The school has a high-profile location. It is
across the road from the main railway station and adjacent to a busy bus
terminal that in recent weeks attracted a large number of Islamists
headed to Cairo to join the larger of two sit-in camps by Morsi's
supporters. The area of the school is also in one of Bani Suef's main
bastions of Islamists from Morsi's Muslim Brotherhood and
ultraconservative Salafis.
"We
are nuns. We rely on God and the angels to protect us," she said. "At
the end, they paraded us like prisoners of war and hurled abuse at us as
they led us from one alley to another without telling us where they
were taking us," she said. A Muslim woman who once taught at the school
spotted Manal and the two other nuns as they walked past her home,
attracting a crowd of curious onlookers.
"I remembered her, her
name is Saadiyah. She offered to take us in and said she can protect us
since her son-in-law was a policeman. We accepted her offer," she said.
Two Christian women employed by the school, siblings Wardah and Bedour,
had to fight their way out of the mob, while groped, hit and insulted by
the extremists. "I looked at that and it was very nasty," said Manal.
The
incident at the Franciscan school was repeated at Minya where a
Catholic school was razed to the ground by an arson attack and a
Christian orphanage was also torched.
"I am terrified and unable
to focus," said Boulos Fahmy, the pastor of a Catholic church a short
distance away from Manal's school. "I am expecting an attack on my
church any time now," he said Saturday.
Bishoy Alfons Naguib, a 33-year-old businessman from Minya, has a similarly harrowing story.
His
home supplies store on a main commercial street in the provincial
capital, also called Minya, was torched this week and the flames
consumed everything inside.
"A neighbor called me and said the
store was on fire. When I arrived, three extremists with knifes
approached me menacingly when they realized I was the owner," recounted
Naguib. His father and brother pleaded with the men to spare him.

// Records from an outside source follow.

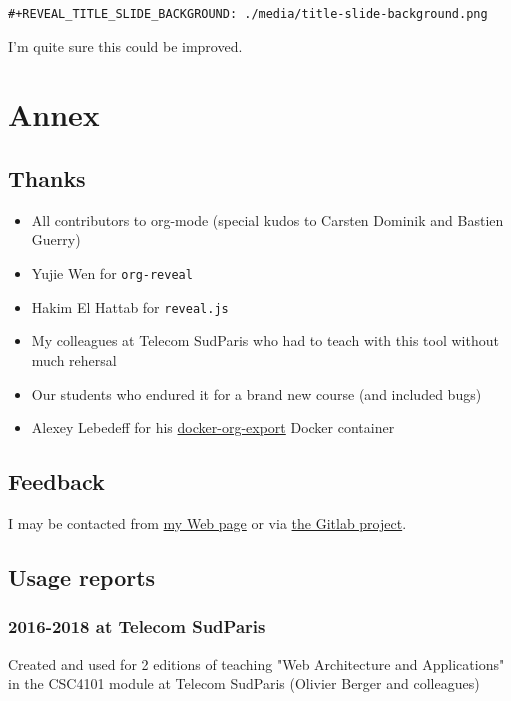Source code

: \documentclass[a4paper]{article}
\begin{document}
\begin{verbatim}
#+REVEAL_TITLE_SLIDE_BACKGROUND: ./media/title-slide-background.png
\end{verbatim}

I'm quite sure this could be improved.


\section{Annex}
\label{sec:org5e37a46}

\subsection{Thanks}
\label{sec:orgbfeee1a}

\begin{itemize}
\item All contributors to org-mode (special kudos to Carsten Dominik and Bastien Guerry)
\item Yujie Wen for \texttt{org-reveal}
\item Hakim El Hattab for \texttt{reveal.js}
\item My colleagues at Telecom SudParis who had to teach with this tool without much rehersal
\item Our students who endured it for a brand new course (and included bugs)
\item Alexey Lebedeff for his
\href{https://github.com/binarin/docker-org-export}{docker-org-export}
Docker container
\end{itemize}

\subsection{Feedback}
\label{sec:org62f35ef}

I may be contacted from \href{http://www-public.tem-tsp.eu/\~berger\_o/\#sec-3}{my Web page} or via \href{https://gitlab.com/olberger/org-teaching}{the Gitlab project}.

\subsection{Usage reports}
\label{sec:org1bb2881}

\subsubsection{2016-2018 at Telecom SudParis}
\label{sec:org89973f4}

Created and used for 2 editions of teaching "Web Architecture and Applications" in the CSC4101 module at Telecom SudParis (Olivier Berger and colleagues)
\end{document}

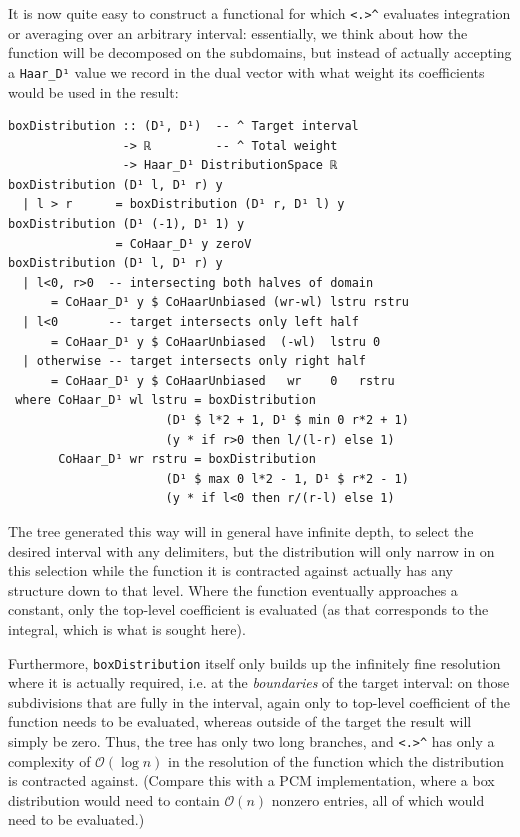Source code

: \documentclass[sigplan,review,anonymous]{acmart}\settopmatter{printfolios=true,printccs=false,printacmref=false}
\begin{document}
It is now quite easy to construct a functional for which \lstinline`<.>^` evaluates integration or averaging over an arbitrary interval: essentially, we think about how the function will be decomposed on the subdomains, but instead of actually accepting a \lstinline`Haar_D¹` value we record in the dual vector with what weight its coefficients would be used in the result:
\begin{lstlisting}
boxDistribution :: (D¹, D¹)  -- ^ Target interval
                -> ℝ         -- ^ Total weight
                -> Haar_D¹ DistributionSpace ℝ
boxDistribution (D¹ l, D¹ r) y
  | l > r      = boxDistribution (D¹ r, D¹ l) y
boxDistribution (D¹ (-1), D¹ 1) y
               = CoHaar_D¹ y zeroV
boxDistribution (D¹ l, D¹ r) y
  | l<0, r>0  -- intersecting both halves of domain
      = CoHaar_D¹ y $ CoHaarUnbiased (wr-wl) lstru rstru
  | l<0       -- target intersects only left half
      = CoHaar_D¹ y $ CoHaarUnbiased  (-wl)  lstru 0
  | otherwise -- target intersects only right half
      = CoHaar_D¹ y $ CoHaarUnbiased   wr    0   rstru
 where CoHaar_D¹ wl lstru = boxDistribution
                      (D¹ $ l*2 + 1, D¹ $ min 0 r*2 + 1)
                      (y * if r>0 then l/(l-r) else 1)
       CoHaar_D¹ wr rstru = boxDistribution
                      (D¹ $ max 0 l*2 - 1, D¹ $ r*2 - 1)
                      (y * if l<0 then r/(r-l) else 1)
\end{lstlisting}
The tree generated this way will in general have infinite depth, to select the desired interval with any delimiters, but the distribution will only narrow in on this selection while the function it is contracted against actually has any structure down to that level. Where the function eventually approaches a constant, only the top-level coefficient is evaluated (as that corresponds to the integral, which is what is sought here).

Furthermore, \lstinline`boxDistribution` itself only builds up the infinitely fine resolution where it is actually required, i.e. at the \emph{boundaries} of the target interval: on those subdivisions that are fully in the interval, again only to top-level coefficient of the function needs to be evaluated, whereas outside of the target the result will simply be zero.
Thus, the tree has only two long branches, and \lstinline`<.>^` has only a complexity of $\mathcal{O}(\log n)$ in the resolution of the function which the distribution is contracted against. (Compare this with a PCM implementation, where a box distribution would need to contain $\mathcal{O}(n)$ nonzero entries, all of which would need to be evaluated.)
\end{document}
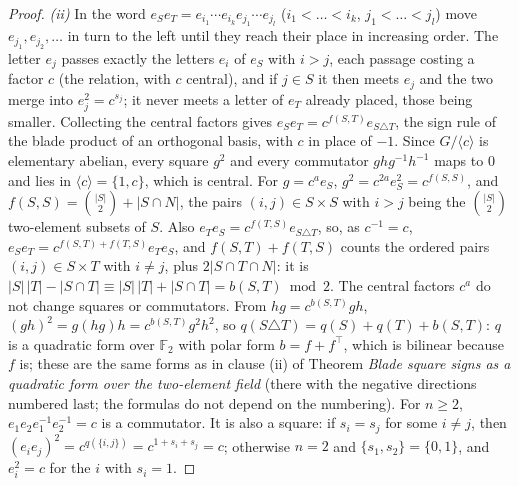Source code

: \documentclass[11pt]{article}
\theoremstyle{definition}
\theoremstyle{plain}
\begin{document}
\begin{proof}
\emph{(ii)} In the word $e_{S}e_{T} = e_{i_{1}}\cdots e_{i_{k}}e_{j_{1}}\cdots e_{j_{l}}$ ($i_{1} < \dots < i_{k}$, $j_{1} < \dots < j_{l}$) move $e_{j_{1}}, e_{j_{2}}, \dots$ in turn to the left until they reach their place in increasing order. The letter $e_{j}$ passes exactly the letters $e_{i}$ of $e_{S}$ with $i > j$, each passage costing a factor $c$ (the relation, with $c$ central), and if $j \in S$ it then meets $e_{j}$ and the two merge into $e_{j}^{2} = c^{s_{j}}$; it never meets a letter of $e_{T}$ already placed, those being smaller. Collecting the central factors gives $e_{S}e_{T} = c^{f(S,T)}e_{S \triangle T}$, the sign rule of the blade product of an orthogonal basis, with $c$ in place of $-1$. Since $G/\langle c\rangle$ is elementary abelian, every square $g^{2}$ and every commutator $ghg^{-1}h^{-1}$ maps to $0$ and lies in $\langle c\rangle = \{1, c\}$, which is central. For $g = c^{a}e_{S}$, $g^{2} = c^{2a}e_{S}^{2} = c^{f(S,S)}$, and $f(S,S) = \binom{|S|}{2} + |S \cap N|$, the pairs $(i, j) \in S \times S$ with $i > j$ being the $\binom{|S|}{2}$ two-element subsets of $S$. Also $e_{T}e_{S} = c^{f(T,S)}e_{S \triangle T}$, so, as $c^{-1} = c$, $e_{S}e_{T} = c^{f(S,T) + f(T,S)}e_{T}e_{S}$, and $f(S,T) + f(T,S)$ counts the ordered pairs $(i, j) \in S \times T$ with $i \ne j$, plus $2|S \cap T \cap N|$: it is $|S|\,|T| - |S \cap T| \equiv |S|\,|T| + |S \cap T| = b(S,T) \bmod 2$. The central factors $c^{a}$ do not change squares or commutators. From $hg = c^{b(S,T)}gh$, $(gh)^{2} = g(hg)h = c^{b(S,T)}g^{2}h^{2}$, so $q(S \triangle T) = q(S) + q(T) + b(S,T)$: $q$ is a quadratic form over $\mathbb{F}_{2}$ with polar form $b = f + f^{\top}$, which is bilinear because $f$ is; these are the same forms as in clause (ii) of Theorem \emph{Blade square signs as a quadratic form over the two-element field} (there with the negative directions numbered last; the formulas do not depend on the numbering). For $n \ge 2$, $e_{1}e_{2}e_{1}^{-1}e_{2}^{-1} = c$ is a commutator. It is also a square: if $s_{i} = s_{j}$ for some $i \ne j$, then $(e_{i}e_{j})^{2} = c^{q(\{i, j\})} = c^{1 + s_{i} + s_{j}} = c$; otherwise $n = 2$ and $\{s_{1}, s_{2}\} = \{0, 1\}$, and $e_{i}^{2} = c$ for the $i$ with $s_{i} = 1$.


\end{proof}
\end{document}
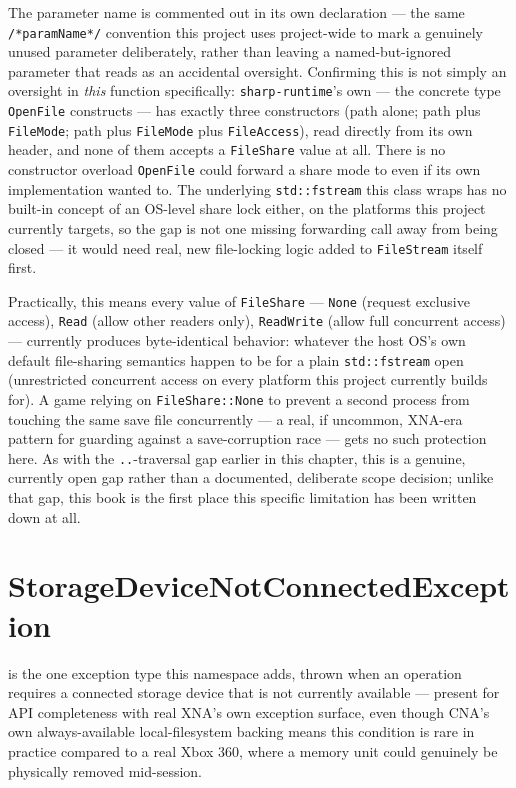 The parameter name is commented out in its own declaration --- the same
\texttt{/*paramName*/} convention this project uses project-wide to mark a genuinely unused
parameter deliberately, rather than leaving a named-but-ignored parameter that reads as an
accidental oversight. Confirming this is not simply an oversight in \emph{this} function
specifically: \texttt{sharp-runtime}'s own  --- the concrete
type \texttt{OpenFile} constructs --- has exactly three constructors (path alone; path plus
\texttt{FileMode}; path plus \texttt{FileMode} plus \texttt{FileAccess}), read directly from
its own header, and none of them accepts a \texttt{FileShare} value at all. There is no
constructor overload \texttt{OpenFile} could forward a share mode to even if its own
implementation wanted to. The underlying \texttt{std::fstream} this class wraps has no built-in
concept of an OS-level share lock either, on the platforms this project currently targets, so
the gap is not one missing forwarding call away from being closed --- it would need real,
new file-locking logic added to \texttt{FileStream} itself first.

Practically, this means every value of \texttt{FileShare} --- \texttt{None} (request exclusive
access), \texttt{Read} (allow other readers only), \texttt{ReadWrite} (allow full concurrent
access) --- currently produces byte-identical behavior: whatever the host OS's own default
file-sharing semantics happen to be for a plain \texttt{std::fstream} open (unrestricted
concurrent access on every platform this project currently builds for). A game relying on
\texttt{FileShare::None} to prevent a second process from touching the same save file
concurrently --- a real, if uncommon, XNA-era pattern for guarding against a save-corruption
race --- gets no such protection here. As with the \texttt{..}-traversal gap earlier in this
chapter, this is a genuine, currently open gap rather than a documented, deliberate scope
decision; unlike that gap, this book is the first place this specific limitation has been
written down at all.

\section{StorageDeviceNotConnectedException}

 is the one exception type this namespace adds,
thrown when an operation requires a connected storage device that is not currently available
--- present for API completeness with real XNA's own exception surface, even though CNA's own
always-available local-filesystem backing means this condition is rare in practice compared
to a real Xbox 360, where a memory unit could genuinely be physically removed mid-session.

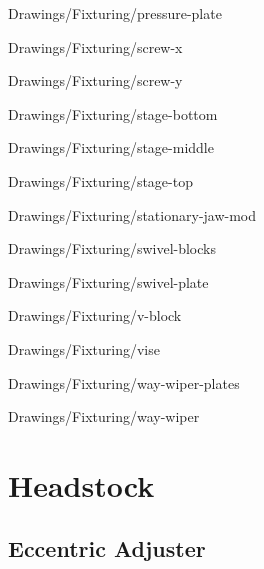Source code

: 
{Drawings/Fixturing/pressure-plate}


{Drawings/Fixturing/screw-x}


{Drawings/Fixturing/screw-y}


{Drawings/Fixturing/stage-bottom}


{Drawings/Fixturing/stage-middle}


{Drawings/Fixturing/stage-top}


{Drawings/Fixturing/stationary-jaw-mod}


{Drawings/Fixturing/swivel-blocks}


{Drawings/Fixturing/swivel-plate}


{Drawings/Fixturing/v-block}


{Drawings/Fixturing/vise}


{Drawings/Fixturing/way-wiper-plates}


{Drawings/Fixturing/way-wiper}

\section{Headstock}

\subsection{Eccentric Adjuster}

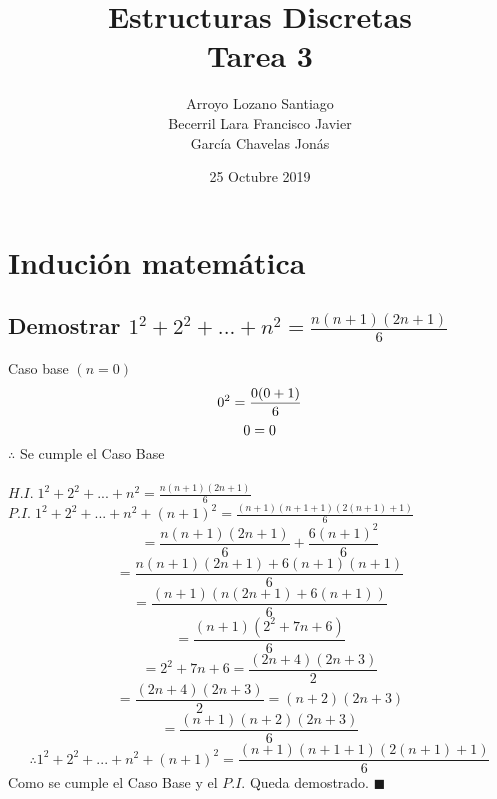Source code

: \documentclass[11pt,letterpaper]{article}
\title{Estructuras Discretas \\ Tarea 3}
\author{Arroyo Lozano Santiago \\ Becerril Lara Francisco Javier \\ García Chavelas Jonás }
\date{25 Octubre 2019}
\renewcommand\qedsymbol{$\blacksquare$}
\begin{document}
   \maketitle

   \section{Indución matemática}
      \subsection{Demostrar $1^{2}+2^{2}+...+n^{2} = \frac{n(n+1)(2n+1)}{6}$}
         \hspace{1cm} Caso base $(n = 0)$ \\
         \begin{equation}\notag 0^{2} = \frac{0(0+1)}{6} \end{equation}
         \begin{equation}\notag 0 = 0 \end{equation}
         $\therefore$ Se cumple el Caso Base \\ \\
         $H.I. \; 1^{2}+2^{2}+...+n^{2} = \frac{n(n+1)(2n+1)}{6}$ \\
         $P.I. \; 1^{2}+2^{2}+...+n^{2}+(n+1)^{2} = \frac{(n+1)(n+1+1)(2(n+1)+1)}{6}$ \\
         \begin{equation}\tag{Por $H.I.$} = \frac{n(n+1)(2n+1)}{6} + \frac{6(n+1)^2}{6} \end{equation}
         \begin{equation}\tag{Desarrollamos} = \frac{n(n+1)(2n+1)+6(n+1)(n+1)}{6} \end{equation}
         \begin{equation}\tag{Factor Común} = \frac{(n+1)(n(2n+1)+6(n+1))}{6} \end{equation}
         \begin{equation}\tag{Desarrollamos} = \frac{(n+1)(2^{2}+7n+6)}{6} \end{equation}
         \begin{equation}\tag{Factor Común} =  2^{2}+7n+6 = \frac{(2n+4)(2n+3)}{2} \end{equation}
         \begin{equation}\tag{Dividimos} = \frac{(2n+4)(2n+3)}{2} = (n+2)(2n+3) \end{equation}
         \begin{equation}\tag{Desarrollamos} = \frac{(n+1)(n+2)(2n+3)}{6} \end{equation}
         \begin{equation}\tag{Conclusión} \therefore 1^{2}+2^{2}+...+n^{2}+(n+1)^{2} = \frac{(n+1)(n+1+1)(2(n+1)+1)}{6} \end{equation}
         Como se cumple el Caso Base y el $P.I.$ Queda demostrado.  \qedsymbol
\end{document}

Luckily, he said, someone shouted that a Christian boy was filming the
proceedings using his cell phone, so the crowd rushed toward the boy
shouting "Nusrani, Nusrani," the Quranic word for Christians which has
become a derogatory way of referring to them in today's Egypt.
Naguib
ran up a nearby building where he has an apartment and locked himself
in. After waiting there for a while, he left the apartment, ran up to
the roof and jumped to the next door building, then exited at a safe
distance from the crowd.
"On our Mustafa Fahmy street, the
Islamists had earlier painted a red X on Muslim stores and a black X on
Christian stores," he said. "You can be sure that the ones with a red X
are intact."
In Fayoum, an oasis province southwest of Cairo,
Islamists looted and torched five churches, according to Bishop Ibram,
the local head of the Coptic Orthodox church, by far the largest of
Egypt's Christian denominations. He said he had instructed Christians
and clerics alike not to try to resist the mobs of Islamists, fearing
any loss of life.
"The
looters were so diligent that they came back to one of the five
churches they had ransacked to see if they can get more," he told the
AP. "They were loading our chairs and benches on trucks and when they
had no space for more, they destroyed them."